Amplified music rules in Trinity County, CA — also called sound permit, PA system, or live music ordinances — set decibel limits, time-of-day restrictions, and when permits are required.
Trinity County has no general amplified-sound ordinance capping stereos or PA systems by decibel. The clearest published control is the Outdoor Festivals permit (Chapter 5.20): applicants must disclose loudspeakers and sound intensity in decibels at the premises boundaries (Sec. 5.20.040), and a permit may be conditioned or denied to prevent unreasonable noise. Other disturbances are handled as nuisances (Chapter 8.64).

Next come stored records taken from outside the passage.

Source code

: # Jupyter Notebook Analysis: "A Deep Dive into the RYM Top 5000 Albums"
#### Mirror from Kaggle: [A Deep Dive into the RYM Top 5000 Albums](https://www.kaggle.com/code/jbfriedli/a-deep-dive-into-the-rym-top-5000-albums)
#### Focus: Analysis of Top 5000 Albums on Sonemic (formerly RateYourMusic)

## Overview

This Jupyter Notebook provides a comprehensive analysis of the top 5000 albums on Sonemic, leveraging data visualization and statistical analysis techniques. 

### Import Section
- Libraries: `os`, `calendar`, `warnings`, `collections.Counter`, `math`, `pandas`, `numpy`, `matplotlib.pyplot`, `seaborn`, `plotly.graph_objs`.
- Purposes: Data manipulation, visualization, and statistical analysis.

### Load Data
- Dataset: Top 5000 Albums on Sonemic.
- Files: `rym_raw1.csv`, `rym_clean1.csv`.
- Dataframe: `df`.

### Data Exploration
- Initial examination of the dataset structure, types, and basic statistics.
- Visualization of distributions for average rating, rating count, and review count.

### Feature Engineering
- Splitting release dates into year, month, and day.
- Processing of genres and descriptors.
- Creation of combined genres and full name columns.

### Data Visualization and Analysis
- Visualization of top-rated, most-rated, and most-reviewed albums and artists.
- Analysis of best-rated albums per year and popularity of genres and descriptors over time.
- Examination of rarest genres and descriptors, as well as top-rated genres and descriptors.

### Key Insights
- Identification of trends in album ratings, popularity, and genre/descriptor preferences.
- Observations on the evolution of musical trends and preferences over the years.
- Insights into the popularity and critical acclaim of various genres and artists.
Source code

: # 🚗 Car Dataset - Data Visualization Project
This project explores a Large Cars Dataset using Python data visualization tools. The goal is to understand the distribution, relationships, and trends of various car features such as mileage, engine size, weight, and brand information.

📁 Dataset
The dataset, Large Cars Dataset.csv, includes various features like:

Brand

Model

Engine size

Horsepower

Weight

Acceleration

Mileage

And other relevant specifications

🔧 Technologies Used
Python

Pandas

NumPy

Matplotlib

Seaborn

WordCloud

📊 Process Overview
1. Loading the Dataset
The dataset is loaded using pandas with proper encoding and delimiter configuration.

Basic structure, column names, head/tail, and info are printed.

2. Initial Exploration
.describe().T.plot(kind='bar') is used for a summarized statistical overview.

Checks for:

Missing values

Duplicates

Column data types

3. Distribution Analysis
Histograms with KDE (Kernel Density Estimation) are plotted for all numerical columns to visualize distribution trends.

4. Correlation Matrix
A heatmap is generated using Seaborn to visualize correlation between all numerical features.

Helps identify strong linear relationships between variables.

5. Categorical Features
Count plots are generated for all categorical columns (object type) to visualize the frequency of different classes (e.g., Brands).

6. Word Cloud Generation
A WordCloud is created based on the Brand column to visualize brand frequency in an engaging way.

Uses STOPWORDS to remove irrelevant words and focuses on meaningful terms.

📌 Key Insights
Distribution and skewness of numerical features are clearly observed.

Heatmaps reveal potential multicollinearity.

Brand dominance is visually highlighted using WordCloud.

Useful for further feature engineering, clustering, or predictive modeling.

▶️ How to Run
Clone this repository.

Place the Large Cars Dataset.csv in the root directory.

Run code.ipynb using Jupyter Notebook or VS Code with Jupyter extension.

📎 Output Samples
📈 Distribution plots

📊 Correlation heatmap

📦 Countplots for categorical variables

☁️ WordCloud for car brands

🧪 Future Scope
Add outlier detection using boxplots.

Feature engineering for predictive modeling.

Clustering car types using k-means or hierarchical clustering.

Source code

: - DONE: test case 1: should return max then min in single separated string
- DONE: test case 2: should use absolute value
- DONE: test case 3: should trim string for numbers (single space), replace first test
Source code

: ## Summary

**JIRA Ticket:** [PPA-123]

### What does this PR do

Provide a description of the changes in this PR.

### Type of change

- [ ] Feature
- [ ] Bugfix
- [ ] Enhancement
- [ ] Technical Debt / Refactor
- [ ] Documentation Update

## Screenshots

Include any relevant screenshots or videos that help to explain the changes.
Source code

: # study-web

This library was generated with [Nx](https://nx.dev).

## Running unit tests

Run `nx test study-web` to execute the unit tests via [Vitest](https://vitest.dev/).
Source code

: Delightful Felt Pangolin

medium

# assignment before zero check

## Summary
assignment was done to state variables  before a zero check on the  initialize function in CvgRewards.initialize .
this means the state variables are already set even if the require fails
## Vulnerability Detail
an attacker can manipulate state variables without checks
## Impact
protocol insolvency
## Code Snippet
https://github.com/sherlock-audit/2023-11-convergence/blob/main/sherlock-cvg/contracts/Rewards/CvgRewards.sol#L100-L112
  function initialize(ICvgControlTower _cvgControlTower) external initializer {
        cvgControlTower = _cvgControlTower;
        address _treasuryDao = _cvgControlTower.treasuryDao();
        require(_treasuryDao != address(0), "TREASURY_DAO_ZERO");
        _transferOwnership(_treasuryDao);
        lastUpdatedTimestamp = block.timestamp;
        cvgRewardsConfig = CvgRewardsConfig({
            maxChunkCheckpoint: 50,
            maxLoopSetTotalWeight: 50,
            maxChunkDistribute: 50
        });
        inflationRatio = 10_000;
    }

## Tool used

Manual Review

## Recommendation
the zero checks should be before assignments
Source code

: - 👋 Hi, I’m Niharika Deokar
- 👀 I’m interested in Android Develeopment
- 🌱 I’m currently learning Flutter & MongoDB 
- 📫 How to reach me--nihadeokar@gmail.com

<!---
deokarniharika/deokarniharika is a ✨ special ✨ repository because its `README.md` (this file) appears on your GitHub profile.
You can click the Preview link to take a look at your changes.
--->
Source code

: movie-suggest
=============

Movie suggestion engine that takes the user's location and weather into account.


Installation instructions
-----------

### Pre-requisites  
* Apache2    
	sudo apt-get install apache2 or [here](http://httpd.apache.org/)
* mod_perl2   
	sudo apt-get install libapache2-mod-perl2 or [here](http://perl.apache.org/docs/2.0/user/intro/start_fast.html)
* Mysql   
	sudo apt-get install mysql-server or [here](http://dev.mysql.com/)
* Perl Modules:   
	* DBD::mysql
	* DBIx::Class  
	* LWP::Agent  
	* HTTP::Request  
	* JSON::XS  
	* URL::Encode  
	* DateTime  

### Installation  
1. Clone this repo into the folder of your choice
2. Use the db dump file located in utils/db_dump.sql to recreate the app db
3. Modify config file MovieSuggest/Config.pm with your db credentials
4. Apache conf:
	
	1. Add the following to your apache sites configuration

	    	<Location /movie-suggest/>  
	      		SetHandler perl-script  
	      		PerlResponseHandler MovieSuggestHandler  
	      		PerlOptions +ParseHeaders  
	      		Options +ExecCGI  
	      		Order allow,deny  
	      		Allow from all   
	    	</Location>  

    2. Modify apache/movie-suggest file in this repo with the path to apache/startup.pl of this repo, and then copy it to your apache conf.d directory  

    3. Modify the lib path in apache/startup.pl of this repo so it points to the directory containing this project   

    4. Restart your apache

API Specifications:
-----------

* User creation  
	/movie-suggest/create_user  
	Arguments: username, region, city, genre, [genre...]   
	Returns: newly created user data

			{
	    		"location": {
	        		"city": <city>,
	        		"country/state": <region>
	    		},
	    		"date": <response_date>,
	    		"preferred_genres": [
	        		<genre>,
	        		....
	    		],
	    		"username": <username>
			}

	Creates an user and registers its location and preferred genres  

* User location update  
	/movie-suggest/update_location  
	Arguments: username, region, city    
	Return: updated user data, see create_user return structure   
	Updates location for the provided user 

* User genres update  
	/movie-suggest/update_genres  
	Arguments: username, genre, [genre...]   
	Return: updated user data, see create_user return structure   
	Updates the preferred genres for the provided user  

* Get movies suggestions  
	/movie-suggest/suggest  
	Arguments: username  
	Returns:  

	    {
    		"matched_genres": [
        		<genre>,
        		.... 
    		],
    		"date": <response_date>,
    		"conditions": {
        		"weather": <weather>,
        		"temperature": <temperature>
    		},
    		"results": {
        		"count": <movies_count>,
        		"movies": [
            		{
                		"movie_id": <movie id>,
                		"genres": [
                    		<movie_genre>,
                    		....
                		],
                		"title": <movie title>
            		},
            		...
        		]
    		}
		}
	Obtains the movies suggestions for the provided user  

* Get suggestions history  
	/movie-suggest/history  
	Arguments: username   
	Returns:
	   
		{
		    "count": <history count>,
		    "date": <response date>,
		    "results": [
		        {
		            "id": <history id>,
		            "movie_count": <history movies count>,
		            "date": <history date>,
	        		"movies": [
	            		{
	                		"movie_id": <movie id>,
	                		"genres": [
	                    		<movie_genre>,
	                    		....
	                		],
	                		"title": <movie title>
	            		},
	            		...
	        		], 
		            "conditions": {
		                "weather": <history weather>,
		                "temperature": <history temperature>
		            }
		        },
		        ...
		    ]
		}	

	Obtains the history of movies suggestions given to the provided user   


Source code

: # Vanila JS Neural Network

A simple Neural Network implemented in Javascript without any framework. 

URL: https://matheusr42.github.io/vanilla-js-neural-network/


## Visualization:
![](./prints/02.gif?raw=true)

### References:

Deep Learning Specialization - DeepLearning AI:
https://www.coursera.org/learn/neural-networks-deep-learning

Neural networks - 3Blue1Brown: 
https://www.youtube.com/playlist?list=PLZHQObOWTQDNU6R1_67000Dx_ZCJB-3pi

The Trinity County Code does not include a stand-alone 'amplified sound' or 'loud music' chapter with a fixed property-line decibel limit for everyday use of stereos, speakers, or musical instruments - a full-text search for 'loud music' returns no results. The most specific regulation of amplified sound is Chapter 5.20 (Outdoor Festivals), which requires a County permit for outdoor music festivals and gatherings. The promoter must identify 'all loudspeakers and sound equipment to be used and the intensity of the sound, in decibels, at the boundaries of the premises' (Sec. 5.20.040), and the location of all loudspeakers. The Board of Supervisors may condition or deny a festival permit to ensure 'prevention of unreasonable noise,' and may impose operating conditions or suspend or revoke a permit where the event disturbs the peace. For routine amplified-music complaints - a loud backyard party, a bar sound system, an outdoor wedding that is not a permitted festival - the County relies on general public-nuisance authority under Chapter 8.64 and, where a land use is involved, the General Plan exterior-noise standards the Code references (55 dBA daytime / 50 dBA nighttime at the property line, cited at Section 17.43.060). Because Trinity County is entirely unincorporated, these County rules apply everywhere - there is no city amplified-sound permit scheme. There is no County sound-truck or door-to-door amplification ordinance; amplified sound on public roads falls under general nuisance and, on highways, the California Vehicle Code amplification provisions.
Operating an outdoor music festival without the Chapter 5.20 permit, or violating festival permit conditions on sound, can lead to permit denial, conditioning, suspension or revocation, and enforcement under the County's general penalty provisions. Other amplified-music disturbances are abatable as public nuisances under Chapter 8.64, which can result in an abatement order and penalties for noncompliance. There is no fixed County decibel-based amplified-music fine schedule outside the festival permit context.